How ‘X-Men: The Animated Series’ Defined Superheroes For a Generation

X-Men animated series
Source: ScreenRant

In the X-Men universe, there are a tonne of superheroes and just as many villains that could top anyone’s favourite superhero list. So, it isn’t surprising that when X-Men TAS was released in the fall of 1992, it had the enviable opportunity to explore the huge wealth of characters that exist in the X-Men universe.

Unfortunately, one of the most influential and highly acclaimed superhero programmes to have ever have been released came out during the same period, Batman TAS – on the same network, no less! -, so it isn’t surprising that it has been subjected to an unjust amount of criticism.

The criticism against the show should be taken with a pinch of salt, though, as X-Men is truly an unappreciated gem that, like Batman TAS, challenged many established genre archetypes and moved the genre in a better direction, as well as being a huge ratings hit during its original run between 1992 and 1997. A show that was so popular that when it went off the air ratings went down by 31% and almost 20 years after its original release was revived in the form of the 2015 comic, X-Men 92.

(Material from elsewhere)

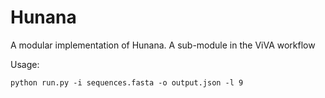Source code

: # Hunana
A modular implementation of Hunana. A sub-module in the ViVA workflow

Usage:

`python run.py -i sequences.fasta -o output.json -l 9`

The comic’s large roster of superheroes and villains make regular appearances throughout the series, but the show follows a consistent group of heroes that resembles the comic’s blue team. Charles Xavier ‘Professor X’ leads a team of powerful mutants consisting of Cyclops, Jean, Wolverine, Rogue, Storm, Beast and Jubilee, as well as a handful of ex-X-Men who make sporadic appearances throughout the five seasons.

All of the main cast feels well developed and the voice casting is spot on – if you can ignore the odd, drawn out yelp from Professor X and Jean, the theatrical delivery of the self proclaimed ‘mistress of the elements’ who has the annoying tendency to ham-handedly deliver cringe-inducing lines such as “NATURE, I COMMAND YOU. BRING FORTH THUNDERRR AND LIGHTNING”, or the forgettable delivery of lines by the always dependable Cyclops.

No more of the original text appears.